===== Data provided =====

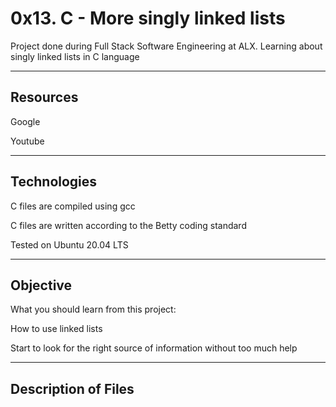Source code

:# **0x13. C - More singly linked lists**

Project done during Full Stack Software Engineering at ALX. Learning about singly linked lists in C language

---
## **Resources**

Google

Youtube

---
## **Technologies**

C files are compiled using gcc

C files are written according to the Betty coding standard

Tested on Ubuntu 20.04 LTS

---
## **Objective**

What you should learn from this project:

How to use linked lists

Start to look for the right source of information without too much help

---

## **Description of Files**

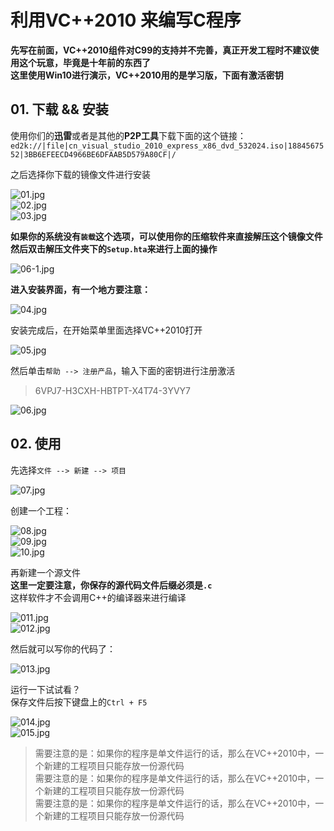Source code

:# 利用VC++2010 来编写C程序

**先写在前面，VC++2010组件对C99的支持并不完善，真正开发工程时不建议使用这个玩意，毕竟是十年前的东西了**  
**这里使用Win10进行演示，VC++2010用的是学习版，下面有激活密钥**

## 01. 下载 && 安装
使用你们的**迅雷**或者是其他的**P2P工具**下载下面的这个链接：  
`ed2k://|file|cn_visual_studio_2010_express_x86_dvd_532024.iso|1884567552|3BB6EFEECD4966BE6DFAAB5D579A80CF|/`

之后选择你下载的镜像文件进行安装  

![01.jpg](https://gitee.com/szleaves/C-Practise/raw/master/VC2010-C/pictures/01.jpg)  
![02.jpg](https://gitee.com/szleaves/C-Practise/raw/master/VC2010-C/pictures/02.jpg)  
![03.jpg](https://gitee.com/szleaves/C-Practise/raw/master/VC2010-C/pictures/03.jpg)

**如果你的系统没有`装载`这个选项，可以使用你的压缩软件来直接解压这个镜像文件**  
**然后双击解压文件夹下的`Setup.hta`来进行上面的操作**

![06-1.jpg](https://gitee.com/szleaves/C-Practise/raw/master/VC2010-C/pictures/06-1.jpg)

**进入安装界面，有一个地方要注意：**  

![04.jpg](https://gitee.com/szleaves/C-Practise/raw/master/VC2010-C/pictures/04.jpg)

安装完成后，在开始菜单里面选择VC++2010打开  

![05.jpg](https://gitee.com/szleaves/C-Practise/raw/master/VC2010-C/pictures/05.jpg)

然后单击`帮助 --> 注册产品`，输入下面的密钥进行注册激活  
> 6VPJ7-H3CXH-HBTPT-X4T74-3YVY7  

![06.jpg](https://gitee.com/szleaves/C-Practise/raw/master/VC2010-C/pictures/06.jpg)

## 02. 使用

先选择`文件 --> 新建 --> 项目`  

![07.jpg](https://gitee.com/szleaves/C-Practise/raw/master/VC2010-C/pictures/07.jpg)  

创建一个工程：

![08.jpg](https://gitee.com/szleaves/C-Practise/raw/master/VC2010-C/pictures/08.jpg)  
![09.jpg](https://gitee.com/szleaves/C-Practise/raw/master/VC2010-C/pictures/09.jpg)  
![10.jpg](https://gitee.com/szleaves/C-Practise/raw/master/VC2010-C/pictures/10.jpg)  

再新建一个源文件  
**这里一定要注意，你保存的源代码文件后缀必须是`.c`**  
这样软件才不会调用C++的编译器来进行编译  

![011.jpg](https://gitee.com/szleaves/C-Practise/raw/master/VC2010-C/pictures/011.jpg)  
![012.jpg](https://gitee.com/szleaves/C-Practise/raw/master/VC2010-C/pictures/012.jpg)  

然后就可以写你的代码了：

![013.jpg](https://gitee.com/szleaves/C-Practise/raw/master/VC2010-C/pictures/013.jpg)  

运行一下试试看？  
保存文件后按下键盘上的`Ctrl + F5`  

![014.jpg](https://gitee.com/szleaves/C-Practise/raw/master/VC2010-C/pictures/014.jpg)  
![015.jpg](https://gitee.com/szleaves/C-Practise/raw/master/VC2010-C/pictures/015.jpg)  

> 需要注意的是：如果你的程序是单文件运行的话，那么在VC++2010中，一个新建的工程项目只能存放一份源代码  
> 需要注意的是：如果你的程序是单文件运行的话，那么在VC++2010中，一个新建的工程项目只能存放一份源代码  
> 需要注意的是：如果你的程序是单文件运行的话，那么在VC++2010中，一个新建的工程项目只能存放一份源代码  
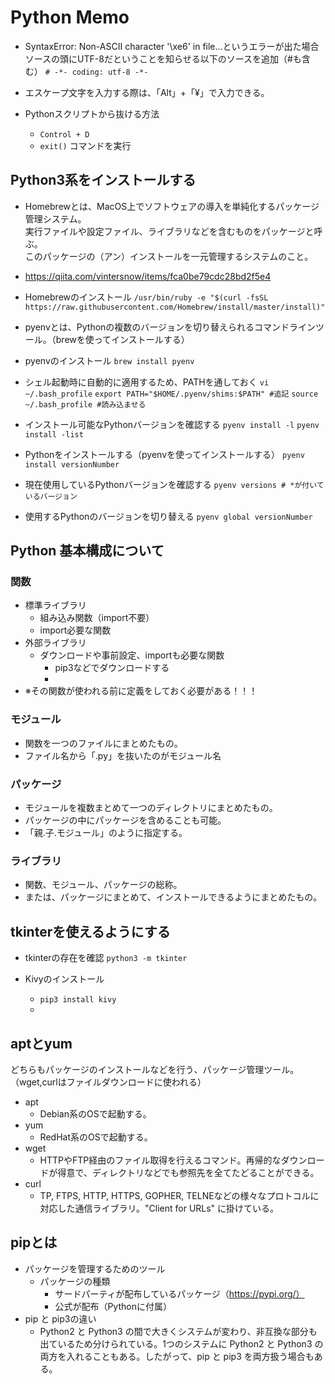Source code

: # Python Memo
- SyntaxError: Non-ASCII character '\xe6' in file...というエラーが出た場合<br>
ソースの頭にUTF-8だということを知らせる以下のソースを追加（#も含む）
`# -*- coding: utf-8 -*-`

- エスケープ文字を入力する際は、「Alt」+「¥」で入力できる。

- Pythonスクリプトから抜ける方法
    - `Control + D`
    - `exit()` コマンドを実行

## Python3系をインストールする
- Homebrewとは、MacOS上でソフトウェアの導入を単純化するパッケージ管理システム。<br>
実行ファイルや設定ファイル、ライブラリなどを含むものをパッケージと呼ぶ。<br>
このパッケージの（アン）インストールを一元管理するシステムのこと。
- https://qiita.com/vintersnow/items/fca0be79cdc28bd2f5e4

- Homebrewのインストール
`/usr/bin/ruby -e "$(curl -fsSL https://raw.githubusercontent.com/Homebrew/install/master/install)"`

- pyenvとは、Pythonの複数のバージョンを切り替えられるコマンドラインツール。（brewを使ってインストールする）

- pyenvのインストール
`brew install pyenv`

- シェル起動時に自動的に適用するため、PATHを通しておく
`vi ~/.bash_profile`
`export PATH="$HOME/.pyenv/shims:$PATH" #追記`
`source ~/.bash_profile #読み込ませる`

- インストール可能なPythonバージョンを確認する
`pyenv install -l`
`pyenv install -list`

- Pythonをインストールする（pyenvを使ってインストールする）
`pyenv install versionNumber`

- 現在使用しているPythonバージョンを確認する
`pyenv versions # *が付いているバージョン`

- 使用するPythonのバージョンを切り替える
`pyenv global versionNumber`

## Python 基本構成について
### 関数
- 標準ライブラリ
  - 組み込み関数（import不要）
  - import必要な関数
- 外部ライブラリ
  - ダウンロードや事前設定、importも必要な関数
    - pip3などでダウンロードする
    - 
- ※その関数が使われる前に定義をしておく必要がある！！！

### モジュール
- 関数を一つのファイルにまとめたもの。
- ファイル名から「.py」を抜いたのがモジュール名

### パッケージ
- モジュールを複数まとめて一つのディレクトリにまとめたもの。
- パッケージの中にパッケージを含めることも可能。
- 「親.子.モジュール」のように指定する。

### ライブラリ
- 関数、モジュール、パッケージの総称。
- または、パッケージにまとめて、インストールできるようにまとめたもの。

## tkinterを使えるようにする
- tkinterの存在を確認
`python3 -m tkinter`

- Kivyのインストール
  - `pip3 install kivy`
  - 


## aptとyum
どちらもパッケージのインストールなどを行う、パッケージ管理ツール。
（wget,curlはファイルダウンロードに使われる）

- apt
  - Debian系のOSで起動する。
- yum
  - RedHat系のOSで起動する。
- wget
  - HTTPやFTP経由のファイル取得を行えるコマンド。再帰的なダウンロードが得意で、ディレクトリなどでも参照先を全てたどることができる。
- curl
  - TP, FTPS, HTTP, HTTPS, GOPHER, TELNEなどの様々なプロトコルに対応した通信ライブラリ。"Client for URLs" に掛けている。

## pipとは
- パッケージを管理するためのツール
  - パッケージの種類
    - サードパーティが配布しているパッケージ（https://pypi.org/）
    - 公式が配布（Pythonに付属）
- pip と pip3の違い
  - Python2 と Python3 の間で大きくシステムが変わり、非互換な部分も出ているため分けられている。1つのシステムに Python2 と Python3 の両方を入れることもある。したがって、pip と pip3 を両方扱う場合もある。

=====

Required action
The records above are to be transcribed exactly, with every picture left out.

Output of the task
Source code

:# **0x13. C - More singly linked lists**

Project done during Full Stack Software Engineering at ALX. Learning about singly linked lists in C language

---
## **Resources**

Google

Youtube

---
## **Technologies**

C files are compiled using gcc

C files are written according to the Betty coding standard

Tested on Ubuntu 20.04 LTS

---
## **Objective**

What you should learn from this project:

How to use linked lists

Start to look for the right source of information without too much help

---

## **Description of Files**

Source code

:# 利用VC++2010 来编写C程序

**先写在前面，VC++2010组件对C99的支持并不完善，真正开发工程时不建议使用这个玩意，毕竟是十年前的东西了**  
**这里使用Win10进行演示，VC++2010用的是学习版，下面有激活密钥**

## 01. 下载 && 安装
使用你们的**迅雷**或者是其他的**P2P工具**下载下面的这个链接：  
`ed2k://|file|cn_visual_studio_2010_express_x86_dvd_532024.iso|1884567552|3BB6EFEECD4966BE6DFAAB5D579A80CF|/`

之后选择你下载的镜像文件进行安装  

![01.jpg](https://gitee.com/szleaves/C-Practise/raw/master/VC2010-C/pictures/01.jpg)  
![02.jpg](https://gitee.com/szleaves/C-Practise/raw/master/VC2010-C/pictures/02.jpg)  
![03.jpg](https://gitee.com/szleaves/C-Practise/raw/master/VC2010-C/pictures/03.jpg)

**如果你的系统没有`装载`这个选项，可以使用你的压缩软件来直接解压这个镜像文件**  
**然后双击解压文件夹下的`Setup.hta`来进行上面的操作**

![06-1.jpg](https://gitee.com/szleaves/C-Practise/raw/master/VC2010-C/pictures/06-1.jpg)

**进入安装界面，有一个地方要注意：**  

![04.jpg](https://gitee.com/szleaves/C-Practise/raw/master/VC2010-C/pictures/04.jpg)

安装完成后，在开始菜单里面选择VC++2010打开  

![05.jpg](https://gitee.com/szleaves/C-Practise/raw/master/VC2010-C/pictures/05.jpg)

然后单击`帮助 --> 注册产品`，输入下面的密钥进行注册激活  
> 6VPJ7-H3CXH-HBTPT-X4T74-3YVY7  

![06.jpg](https://gitee.com/szleaves/C-Practise/raw/master/VC2010-C/pictures/06.jpg)

## 02. 使用

先选择`文件 --> 新建 --> 项目`  

![07.jpg](https://gitee.com/szleaves/C-Practise/raw/master/VC2010-C/pictures/07.jpg)  

创建一个工程：

![08.jpg](https://gitee.com/szleaves/C-Practise/raw/master/VC2010-C/pictures/08.jpg)  
![09.jpg](https://gitee.com/szleaves/C-Practise/raw/master/VC2010-C/pictures/09.jpg)  
![10.jpg](https://gitee.com/szleaves/C-Practise/raw/master/VC2010-C/pictures/10.jpg)  

再新建一个源文件  
**这里一定要注意，你保存的源代码文件后缀必须是`.c`**  
这样软件才不会调用C++的编译器来进行编译  

![011.jpg](https://gitee.com/szleaves/C-Practise/raw/master/VC2010-C/pictures/011.jpg)  
![012.jpg](https://gitee.com/szleaves/C-Practise/raw/master/VC2010-C/pictures/012.jpg)  

然后就可以写你的代码了：

![013.jpg](https://gitee.com/szleaves/C-Practise/raw/master/VC2010-C/pictures/013.jpg)  

运行一下试试看？  
保存文件后按下键盘上的`Ctrl + F5`  

![014.jpg](https://gitee.com/szleaves/C-Practise/raw/master/VC2010-C/pictures/014.jpg)  
![015.jpg](https://gitee.com/szleaves/C-Practise/raw/master/VC2010-C/pictures/015.jpg)  

> 需要注意的是：如果你的程序是单文件运行的话，那么在VC++2010中，一个新建的工程项目只能存放一份源代码  
> 需要注意的是：如果你的程序是单文件运行的话，那么在VC++2010中，一个新建的工程项目只能存放一份源代码  
> 需要注意的是：如果你的程序是单文件运行的话，那么在VC++2010中，一个新建的工程项目只能存放一份源代码  
Source code

: # Python Memo
- SyntaxError: Non-ASCII character '\xe6' in file...というエラーが出た場合<br>
ソースの頭にUTF-8だということを知らせる以下のソースを追加（#も含む）
`# -*- coding: utf-8 -*-`

- エスケープ文字を入力する際は、「Alt」+「¥」で入力できる。

- Pythonスクリプトから抜ける方法
    - `Control + D`
    - `exit()` コマンドを実行

## Python3系をインストールする
- Homebrewとは、MacOS上でソフトウェアの導入を単純化するパッケージ管理システム。<br>
実行ファイルや設定ファイル、ライブラリなどを含むものをパッケージと呼ぶ。<br>
このパッケージの（アン）インストールを一元管理するシステムのこと。
- https://qiita.com/vintersnow/items/fca0be79cdc28bd2f5e4

- Homebrewのインストール
`/usr/bin/ruby -e "$(curl -fsSL https://raw.githubusercontent.com/Homebrew/install/master/install)"`

- pyenvとは、Pythonの複数のバージョンを切り替えられるコマンドラインツール。（brewを使ってインストールする）

- pyenvのインストール
`brew install pyenv`

- シェル起動時に自動的に適用するため、PATHを通しておく
`vi ~/.bash_profile`
`export PATH="$HOME/.pyenv/shims:$PATH" #追記`
`source ~/.bash_profile #読み込ませる`

- インストール可能なPythonバージョンを確認する
`pyenv install -l`
`pyenv install -list`

- Pythonをインストールする（pyenvを使ってインストールする）
`pyenv install versionNumber`

- 現在使用しているPythonバージョンを確認する
`pyenv versions # *が付いているバージョン`

- 使用するPythonのバージョンを切り替える
`pyenv global versionNumber`

## Python 基本構成について
### 関数
- 標準ライブラリ
  - 組み込み関数（import不要）
  - import必要な関数
- 外部ライブラリ
  - ダウンロードや事前設定、importも必要な関数
    - pip3などでダウンロードする
    - 
- ※その関数が使われる前に定義をしておく必要がある！！！

### モジュール
- 関数を一つのファイルにまとめたもの。
- ファイル名から「.py」を抜いたのがモジュール名

### パッケージ
- モジュールを複数まとめて一つのディレクトリにまとめたもの。
- パッケージの中にパッケージを含めることも可能。
- 「親.子.モジュール」のように指定する。

### ライブラリ
- 関数、モジュール、パッケージの総称。
- または、パッケージにまとめて、インストールできるようにまとめたもの。

## tkinterを使えるようにする
- tkinterの存在を確認
`python3 -m tkinter`

- Kivyのインストール
  - `pip3 install kivy`
  - 


## aptとyum
どちらもパッケージのインストールなどを行う、パッケージ管理ツール。
（wget,curlはファイルダウンロードに使われる）

- apt
  - Debian系のOSで起動する。
- yum
  - RedHat系のOSで起動する。
- wget
  - HTTPやFTP経由のファイル取得を行えるコマンド。再帰的なダウンロードが得意で、ディレクトリなどでも参照先を全てたどることができる。
- curl
  - TP, FTPS, HTTP, HTTPS, GOPHER, TELNEなどの様々なプロトコルに対応した通信ライブラリ。"Client for URLs" に掛けている。

## pipとは
- パッケージを管理するためのツール
  - パッケージの種類
    - サードパーティが配布しているパッケージ（https://pypi.org/）
    - 公式が配布（Pythonに付属）
- pip と pip3の違い
  - Python2 と Python3 の間で大きくシステムが変わり、非互換な部分も出ているため分けられている。1つのシステムに Python2 と Python3 の両方を入れることもある。したがって、pip と pip3 を両方扱う場合もある。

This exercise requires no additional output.